START LISTED ENTRIES

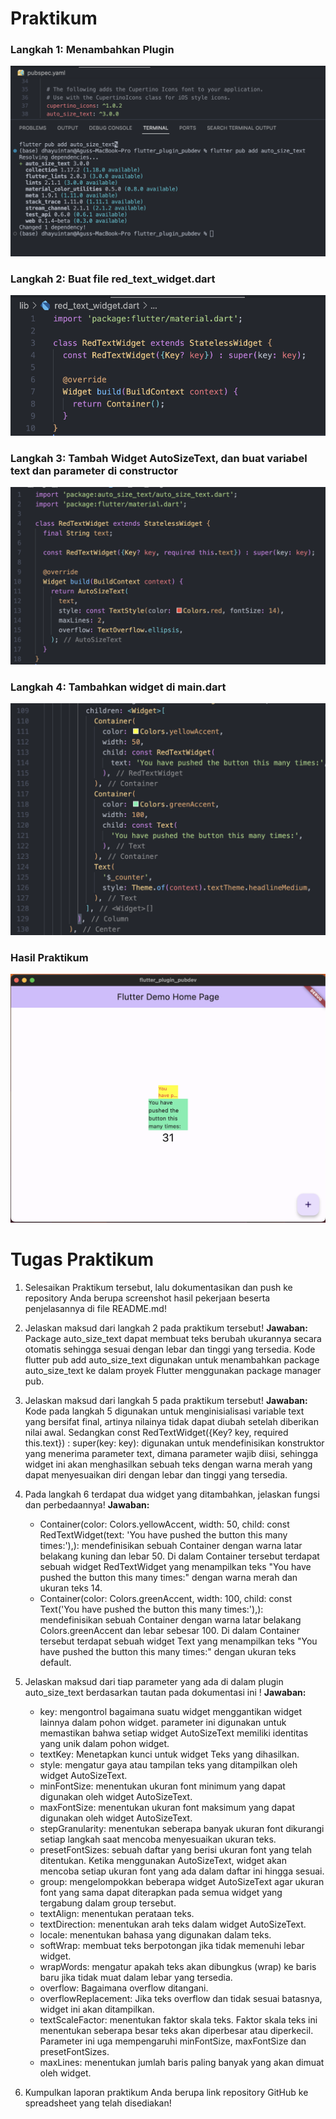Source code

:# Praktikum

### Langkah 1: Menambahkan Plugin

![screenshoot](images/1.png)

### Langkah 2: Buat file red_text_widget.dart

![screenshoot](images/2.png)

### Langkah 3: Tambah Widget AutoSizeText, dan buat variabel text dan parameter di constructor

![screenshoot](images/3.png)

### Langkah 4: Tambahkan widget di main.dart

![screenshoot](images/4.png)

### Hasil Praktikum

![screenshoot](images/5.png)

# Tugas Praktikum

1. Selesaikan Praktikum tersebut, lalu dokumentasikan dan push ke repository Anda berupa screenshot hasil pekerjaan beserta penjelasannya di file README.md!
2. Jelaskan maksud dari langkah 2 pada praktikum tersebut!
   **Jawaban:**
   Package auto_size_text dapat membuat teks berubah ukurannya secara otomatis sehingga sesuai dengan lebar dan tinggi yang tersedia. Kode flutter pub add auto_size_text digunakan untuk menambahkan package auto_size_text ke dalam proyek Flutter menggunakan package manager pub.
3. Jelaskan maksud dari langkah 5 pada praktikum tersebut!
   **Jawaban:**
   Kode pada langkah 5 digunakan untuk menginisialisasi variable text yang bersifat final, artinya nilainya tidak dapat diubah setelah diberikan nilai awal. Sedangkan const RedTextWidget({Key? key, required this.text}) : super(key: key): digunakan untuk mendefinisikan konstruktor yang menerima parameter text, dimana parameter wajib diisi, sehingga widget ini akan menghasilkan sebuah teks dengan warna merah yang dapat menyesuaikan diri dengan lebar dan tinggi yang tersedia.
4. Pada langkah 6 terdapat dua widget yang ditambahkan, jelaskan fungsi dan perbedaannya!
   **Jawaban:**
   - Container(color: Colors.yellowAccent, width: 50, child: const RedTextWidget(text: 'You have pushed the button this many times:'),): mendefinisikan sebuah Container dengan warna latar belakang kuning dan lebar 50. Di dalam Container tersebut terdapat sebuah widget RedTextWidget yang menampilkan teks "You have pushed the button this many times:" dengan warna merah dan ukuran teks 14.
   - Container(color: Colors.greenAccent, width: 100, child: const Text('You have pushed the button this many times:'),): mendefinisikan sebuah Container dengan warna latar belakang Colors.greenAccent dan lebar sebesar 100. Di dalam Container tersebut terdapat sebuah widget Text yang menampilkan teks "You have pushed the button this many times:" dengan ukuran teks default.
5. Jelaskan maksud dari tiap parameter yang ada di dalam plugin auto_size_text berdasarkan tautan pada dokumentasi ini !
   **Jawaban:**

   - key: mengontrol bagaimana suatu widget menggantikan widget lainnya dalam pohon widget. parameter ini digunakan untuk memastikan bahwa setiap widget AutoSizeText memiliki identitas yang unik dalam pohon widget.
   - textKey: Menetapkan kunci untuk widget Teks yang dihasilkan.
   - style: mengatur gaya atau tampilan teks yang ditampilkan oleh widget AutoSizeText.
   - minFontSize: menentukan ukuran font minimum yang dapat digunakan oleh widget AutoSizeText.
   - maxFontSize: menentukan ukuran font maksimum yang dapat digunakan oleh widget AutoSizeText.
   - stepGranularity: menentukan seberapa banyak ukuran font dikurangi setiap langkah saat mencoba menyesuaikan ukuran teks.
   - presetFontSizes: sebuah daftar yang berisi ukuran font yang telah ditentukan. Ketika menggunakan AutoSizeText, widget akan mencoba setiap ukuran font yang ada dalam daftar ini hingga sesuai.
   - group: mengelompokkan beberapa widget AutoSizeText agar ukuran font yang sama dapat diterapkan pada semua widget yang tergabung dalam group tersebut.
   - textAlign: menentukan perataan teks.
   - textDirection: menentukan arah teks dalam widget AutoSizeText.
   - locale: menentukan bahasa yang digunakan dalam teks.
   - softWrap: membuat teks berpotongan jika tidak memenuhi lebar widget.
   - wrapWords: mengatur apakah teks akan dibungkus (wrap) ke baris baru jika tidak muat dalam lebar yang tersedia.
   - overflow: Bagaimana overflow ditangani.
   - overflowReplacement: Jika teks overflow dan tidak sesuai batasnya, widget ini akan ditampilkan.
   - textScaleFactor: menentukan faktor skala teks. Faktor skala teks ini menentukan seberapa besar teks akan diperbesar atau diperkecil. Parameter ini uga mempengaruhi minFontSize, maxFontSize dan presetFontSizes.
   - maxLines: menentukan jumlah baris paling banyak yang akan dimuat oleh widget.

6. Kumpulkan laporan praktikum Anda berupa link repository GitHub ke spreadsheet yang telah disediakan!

END LISTED ENTRIES

WORK REQUEST
Print exactly the lines from the first line of the records above through the line containing "1. Selesaikan Praktikum", both included, and leave the pictures out.

SOLUTION
Source code

:# Praktikum

### Langkah 1: Menambahkan Plugin

![screenshoot](images/1.png)

### Langkah 2: Buat file red_text_widget.dart

![screenshoot](images/2.png)

### Langkah 3: Tambah Widget AutoSizeText, dan buat variabel text dan parameter di constructor

![screenshoot](images/3.png)

### Langkah 4: Tambahkan widget di main.dart

![screenshoot](images/4.png)

### Hasil Praktikum

![screenshoot](images/5.png)

# Tugas Praktikum

1. Selesaikan Praktikum tersebut, lalu dokumentasikan dan push ke repository Anda berupa screenshot hasil pekerjaan beserta penjelasannya di file README.md!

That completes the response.